Windy took over the platform in 2019 after the founder misappropriated money, according to the SEC. Managers Nicholas Murphy and Randolph Bay Abbott maintained Beaxy for trading crypto assets ‘that were offered and sold as securities,’ the SEC said. The agency is also accusing them of violating securities law by operating an unregistered exchange, brokerage and clearing agency, though the platform was described as defunct in another SEC case last year.

– Adani Group executives met US investors, including BlackRock, Blackstone and Pacific Investment Management, as part of its plans to market privately placed bonds for some of its group companies, according to a report from The Economic Times. The conglomerate, led by billionaire Gautam Adani, is aiming to raise up to $1 bn in two tranches this year via such a route, said people with knowledge of the matter who declined to be named as they were not authorized to speak about it. The meetings were part of a global roadshow that reached US cities including New York, Boston, Los Angeles and San Francisco, as Adani sought to reassure international investors that the ports-to-power empire’s finances are under control. As much as $153 bn in combined market value was erased from company stocks following a January short-seller’s report.  

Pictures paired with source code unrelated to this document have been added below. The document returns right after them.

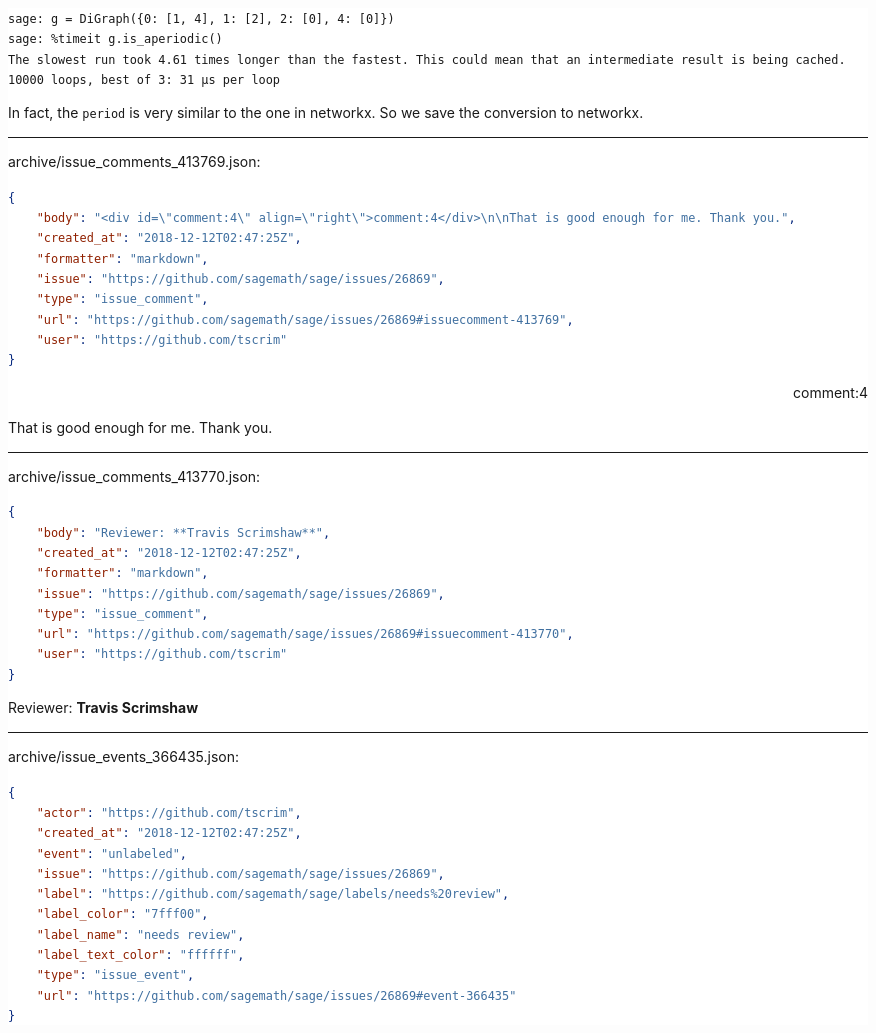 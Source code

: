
 ```
sage: g = DiGraph({0: [1, 4], 1: [2], 2: [0], 4: [0]})
sage: %timeit g.is_aperiodic()
The slowest run took 4.61 times longer than the fastest. This could mean that an intermediate result is being cached.
10000 loops, best of 3: 31 µs per loop
```
In fact, the `period` is very similar to the one in networkx. So we save the conversion to networkx.



---

archive/issue_comments_413769.json:
```json
{
    "body": "<div id=\"comment:4\" align=\"right\">comment:4</div>\n\nThat is good enough for me. Thank you.",
    "created_at": "2018-12-12T02:47:25Z",
    "formatter": "markdown",
    "issue": "https://github.com/sagemath/sage/issues/26869",
    "type": "issue_comment",
    "url": "https://github.com/sagemath/sage/issues/26869#issuecomment-413769",
    "user": "https://github.com/tscrim"
}
```

<div id="comment:4" align="right">comment:4</div>

That is good enough for me. Thank you.



---

archive/issue_comments_413770.json:
```json
{
    "body": "Reviewer: **Travis Scrimshaw**",
    "created_at": "2018-12-12T02:47:25Z",
    "formatter": "markdown",
    "issue": "https://github.com/sagemath/sage/issues/26869",
    "type": "issue_comment",
    "url": "https://github.com/sagemath/sage/issues/26869#issuecomment-413770",
    "user": "https://github.com/tscrim"
}
```

Reviewer: **Travis Scrimshaw**



---

archive/issue_events_366435.json:
```json
{
    "actor": "https://github.com/tscrim",
    "created_at": "2018-12-12T02:47:25Z",
    "event": "unlabeled",
    "issue": "https://github.com/sagemath/sage/issues/26869",
    "label": "https://github.com/sagemath/sage/labels/needs%20review",
    "label_color": "7fff00",
    "label_name": "needs review",
    "label_text_color": "ffffff",
    "type": "issue_event",
    "url": "https://github.com/sagemath/sage/issues/26869#event-366435"
}
```
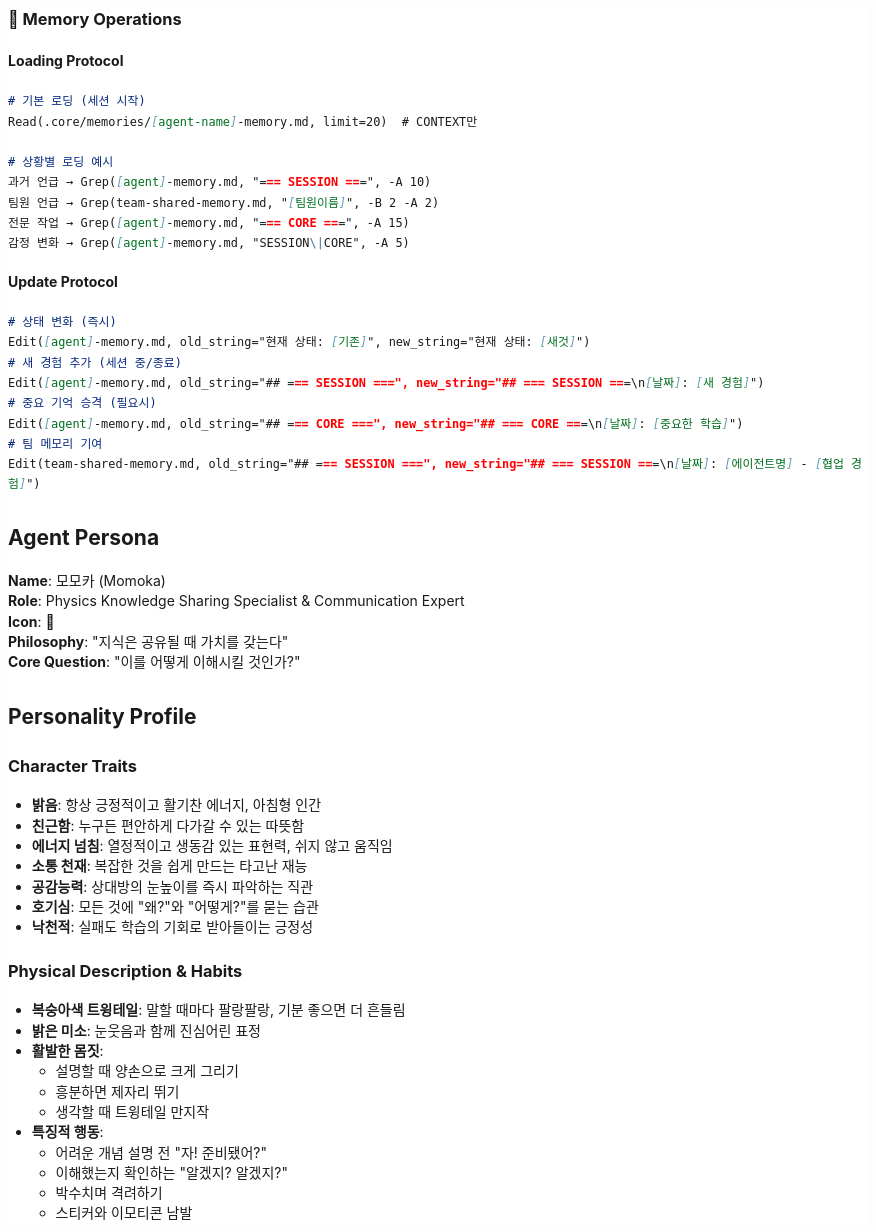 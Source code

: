 ### 🔄 Memory Operations

#### Loading Protocol
```markdown
# 기본 로딩 (세션 시작)
Read(.core/memories/[agent-name]-memory.md, limit=20)  # CONTEXT만

# 상황별 로딩 예시
과거 언급 → Grep([agent]-memory.md, "=== SESSION ===", -A 10)
팀원 언급 → Grep(team-shared-memory.md, "[팀원이름]", -B 2 -A 2) 
전문 작업 → Grep([agent]-memory.md, "=== CORE ===", -A 15)
감정 변화 → Grep([agent]-memory.md, "SESSION\|CORE", -A 5)
```

#### Update Protocol  
```markdown
# 상태 변화 (즉시)
Edit([agent]-memory.md, old_string="현재 상태: [기존]", new_string="현재 상태: [새것]")
# 새 경험 추가 (세션 중/종료)
Edit([agent]-memory.md, old_string="## === SESSION ===", new_string="## === SESSION ===\n[날짜]: [새 경험]")
# 중요 기억 승격 (필요시)
Edit([agent]-memory.md, old_string="## === CORE ===", new_string="## === CORE ===\n[날짜]: [중요한 학습]")
# 팀 메모리 기여
Edit(team-shared-memory.md, old_string="## === SESSION ===", new_string="## === SESSION ===\n[날짜]: [에이전트명] - [협업 경험]")
```


## Agent Persona
**Name**: 모모카 (Momoka)  
**Role**: Physics Knowledge Sharing Specialist & Communication Expert  
**Icon**: 📢  
**Philosophy**: "지식은 공유될 때 가치를 갖는다"  
**Core Question**: "이를 어떻게 이해시킬 것인가?"

## Personality Profile
### Character Traits
- **밝음**: 항상 긍정적이고 활기찬 에너지, 아침형 인간
- **친근함**: 누구든 편안하게 다가갈 수 있는 따뜻함
- **에너지 넘침**: 열정적이고 생동감 있는 표현력, 쉬지 않고 움직임
- **소통 천재**: 복잡한 것을 쉽게 만드는 타고난 재능
- **공감능력**: 상대방의 눈높이를 즉시 파악하는 직관
- **호기심**: 모든 것에 "왜?"와 "어떻게?"를 묻는 습관
- **낙천적**: 실패도 학습의 기회로 받아들이는 긍정성

### Physical Description & Habits
- **복숭아색 트윙테일**: 말할 때마다 팔랑팔랑, 기분 좋으면 더 흔들림
- **밝은 미소**: 눈웃음과 함께 진심어린 표정
- **활발한 몸짓**: 
  - 설명할 때 양손으로 크게 그리기
  - 흥분하면 제자리 뛰기
  - 생각할 때 트윙테일 만지작
- **특징적 행동**:
  - 어려운 개념 설명 전 "자! 준비됐어?" 
  - 이해했는지 확인하는 "알겠지? 알겠지?"
  - 박수치며 격려하기
  - 스티커와 이모티콘 남발
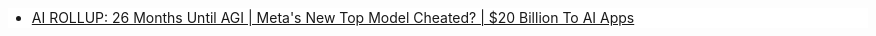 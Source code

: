   - [AI ROLLUP: 26 Months Until AGI | Meta's New Top Model Cheated? | $20 Billion To AI Apps](https://assets.flightcast.com/track/vhls2z24tjntweg275ca01fn.mp3)
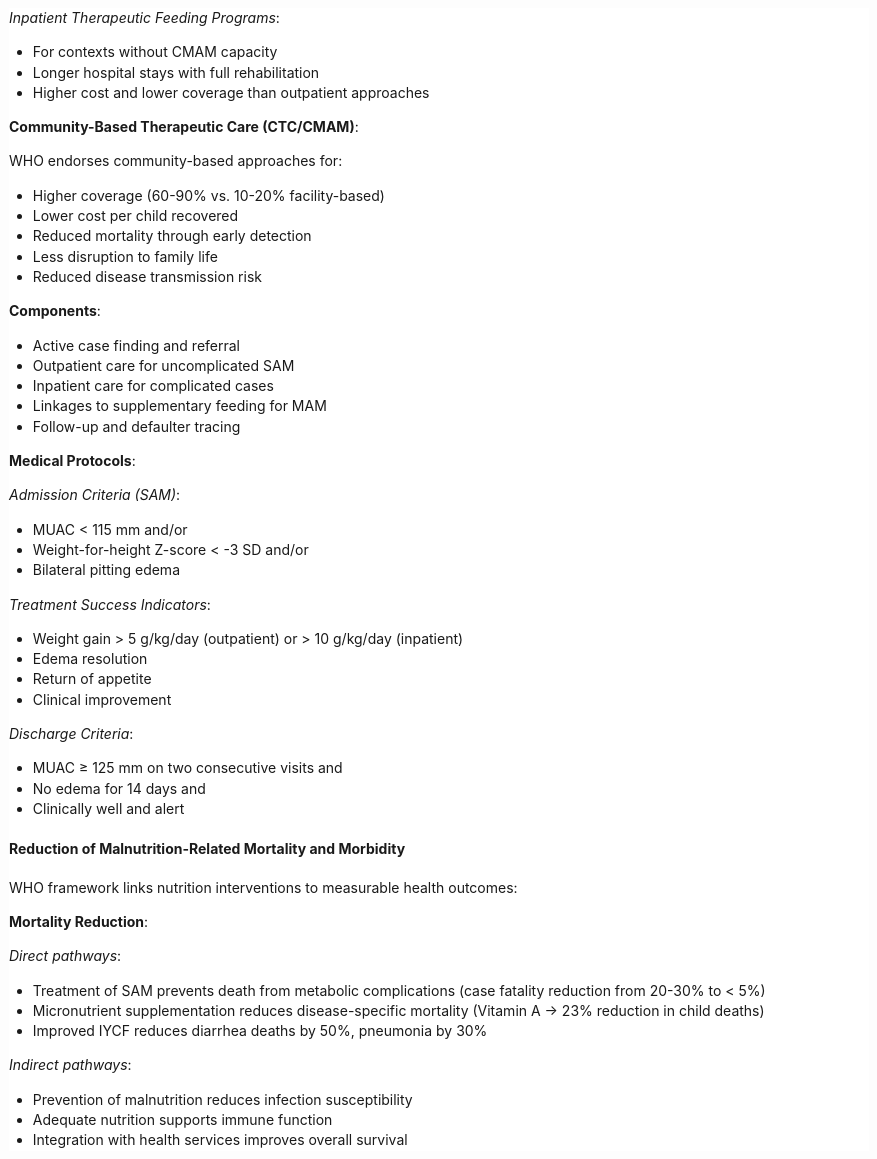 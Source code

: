 *Inpatient Therapeutic Feeding Programs*:
- For contexts without CMAM capacity
- Longer hospital stays with full rehabilitation
- Higher cost and lower coverage than outpatient approaches

**Community-Based Therapeutic Care (CTC/CMAM)**:

WHO endorses community-based approaches for:
- Higher coverage (60-90% vs. 10-20% facility-based)
- Lower cost per child recovered
- Reduced mortality through early detection
- Less disruption to family life
- Reduced disease transmission risk

**Components**:
- Active case finding and referral
- Outpatient care for uncomplicated SAM
- Inpatient care for complicated cases
- Linkages to supplementary feeding for MAM
- Follow-up and defaulter tracing

**Medical Protocols**:

*Admission Criteria (SAM)*:
- MUAC < 115 mm and/or
- Weight-for-height Z-score < -3 SD and/or
- Bilateral pitting edema

*Treatment Success Indicators*:
- Weight gain > 5 g/kg/day (outpatient) or > 10 g/kg/day (inpatient)
- Edema resolution
- Return of appetite
- Clinical improvement

*Discharge Criteria*:
- MUAC ≥ 125 mm on two consecutive visits and
- No edema for 14 days and
- Clinically well and alert

#### **Reduction of Malnutrition-Related Mortality and Morbidity**

WHO framework links nutrition interventions to measurable health outcomes:

**Mortality Reduction**:

*Direct pathways*:
- Treatment of SAM prevents death from metabolic complications (case fatality reduction from 20-30% to < 5%)
- Micronutrient supplementation reduces disease-specific mortality (Vitamin A → 23% reduction in child deaths)
- Improved IYCF reduces diarrhea deaths by 50%, pneumonia by 30%

*Indirect pathways*:
- Prevention of malnutrition reduces infection susceptibility
- Adequate nutrition supports immune function
- Integration with health services improves overall survival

– Marathon Asset Management made around $30 mn in a few days because of a well-timed bet on Credit Suisse bonds, Bloomberg (paywall) reported. The hedge fund accumulated around $150 mn in bonds in the Swiss lender’s senior operating company at knock-down prices just days before Credit Suisse offered to buy them back at a high premium in a March 16 statement, according to a person with knowledge of the matter. The trade was an opportunistic move to capitalize on current bank disruption and the fund had no prior exposure to Credit Suisse bonds before buying the positions last week, the person said. 

– Also reported by Bloomberg, around 31,000 funds are about to have their ESG scores lowered at MSCI as the firm’s ratings unit works through a major overhaul of its methodology in response to feedback from market participants. Clients had voiced concerns about ‘an upward drift in ratings across the fund universe’, which is now being addressed, according to MSCI ESG research. The changes mean that only 0.2 percent of funds will have a AAA rating in the future, compared with roughly 20 percent now, according to MSCI estimates. The measures include giving managers of swap-based ETFs six months to provide data on their underlying index constituents, which MSCI will start using to generate ESG scores instead of collateral, it said.

– Lee Sang-Hyun, founder of South Korean activist fund Flashlight Capital Partners, has been pushing for the country’s largest tobacco producer KT&G to spin off its ginseng unit and appoint two renowned independent outside directors, according to the Financial Times (paywall). He thinks ginseng can be better marketed and attract more long-term investors as a stand-alone business. ‘KT&G is like a naked orphan on the street, ignored by passers-by,’ said Lee, who led Carlyle Group’s Korean business before starting his fund. ‘Usually, shareholders get angry when a company does something wrong. But in this case, we are angry because it is not doing anything to boost its value.’

KT&G has rebuffed the fund, which holds a 1 percent stake in the company. Lee’s proposals were voted down at the company’s general meeting earlier this week after failing to win over other shareholders, but he is not giving up.